I had crazy stress dreams about moving. Though this is a common theme for my stress dreams, it’s pretty clear where these came from. My loud, awful, crappy indie rock playing neighbors are moving out. Well, apparently they were supposed to move out by Saturday. As far as I can tell they still aren’t out. From what I hear the new neighbors (two gay boys) We’re supposed to be moving in now -ish, but have to wait for the fuckheads to finish getting out. Anyway, I dreamt I was moving into some place I’d lived before (it looked like a combination of three places I’d had in Seattle), and I got half my stuff in only to discover the prior tenants hadn’t taken half their stuff, so I had to do all this work to move it outside, to fit my stuff in. Then I realized I’d forgotten to tell my previous place that I was moving, so I had to come up with double rent.
Ugh, ugh, ugh, but on the plus side, in the dream, I had a job that sent me to the Caribbean occasionally.
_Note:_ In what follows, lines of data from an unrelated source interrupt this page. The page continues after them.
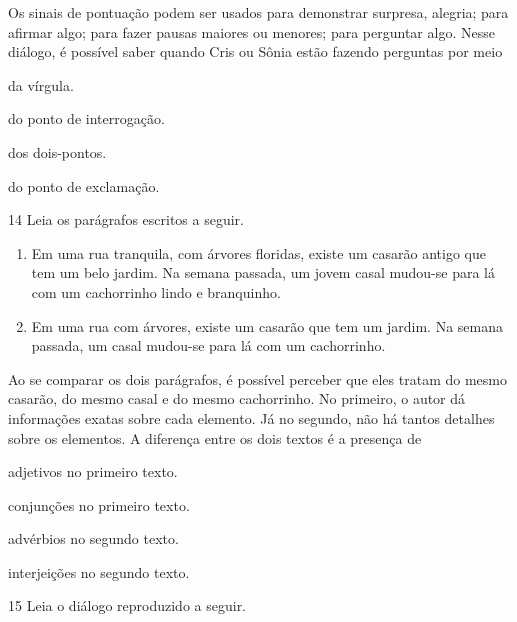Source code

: Os sinais de pontuação podem ser usados para demonstrar surpresa, alegria; 
para afirmar algo; para fazer pausas maiores ou menores; para perguntar algo. 
Nesse diálogo, é possível saber quando Cris ou Sônia estão fazendo perguntas por meio

\begin{escolha}
\item da vírgula.

\item do ponto de interrogação.

\item dos dois-pontos.

\item do ponto de exclamação.
\end{escolha}


\num{14} Leia os parágrafos escritos a seguir.

\begin{myquote}
\begin{enumerate}
\item Em uma rua tranquila, com árvores floridas, existe um casarão antigo
que tem um belo jardim. Na semana passada, um jovem casal mudou-se para
lá com um cachorrinho lindo e branquinho.

\item Em uma rua com árvores, existe um casarão que tem um jardim. Na
semana passada, um casal mudou-se para lá com um cachorrinho.
\end{enumerate}
\end{myquote}

Ao se comparar os dois parágrafos, é possível perceber que eles tratam
do mesmo casarão, do mesmo casal e do mesmo cachorrinho. No primeiro, o
autor dá informações exatas sobre cada elemento. Já no segundo, não há
tantos detalhes sobre os elementos. A diferença entre os dois textos é a
presença de

\begin{escolha}
\item adjetivos no primeiro texto.

\item conjunções no primeiro texto.

\item advérbios no segundo texto.

\item interjeições no segundo texto.
\end{escolha}


\num{15} Leia o diálogo reproduzido a seguir.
This weekend I read Perdido Street Station by China Mieville. It’s the first Mieville I’ve read, and I have to confess, I don’t get what all the fuss was about. Maybe this simply wasn’t the book to start with, but I found it fairly tedious. The whole elaborately created world was great and all. Some of the characters were likable, and one even seemed to have something of a transformative journey (although unfortunately that coincided with making him unlikable to the reader). But over all the world building was a little sloppy. There was no history of the place explained, which made it much harder to believe how such place could have come to exist. There were several places where the author directly went against previous statements he’d made about characters. It was, in my perception, rife with little flaws. And I can often over look that for good story-telling, or amazing world building. Here, in this book, instead it just made me become increasingly annoyed through the whole book. the resolution at the end left much to be desired. Indeed there was little resolution at all. Most characters had their lives completely destroyed, and the one seemed to have gone through some transformative sense of self turned out to be irredeemably bad, or at least didn’t seem able to understand the crime he’d initially paid for, and while accepting his punishment, he seemed more resigned than actually comprehending his crime and his punishment. Over all, pretty much unsatisfying. Also Mieville’s world here, while fascinating and quite clever at times, was pretty nightmarish. It felt so grim as to be entirely without the things that make city life wonderful and enjoyable.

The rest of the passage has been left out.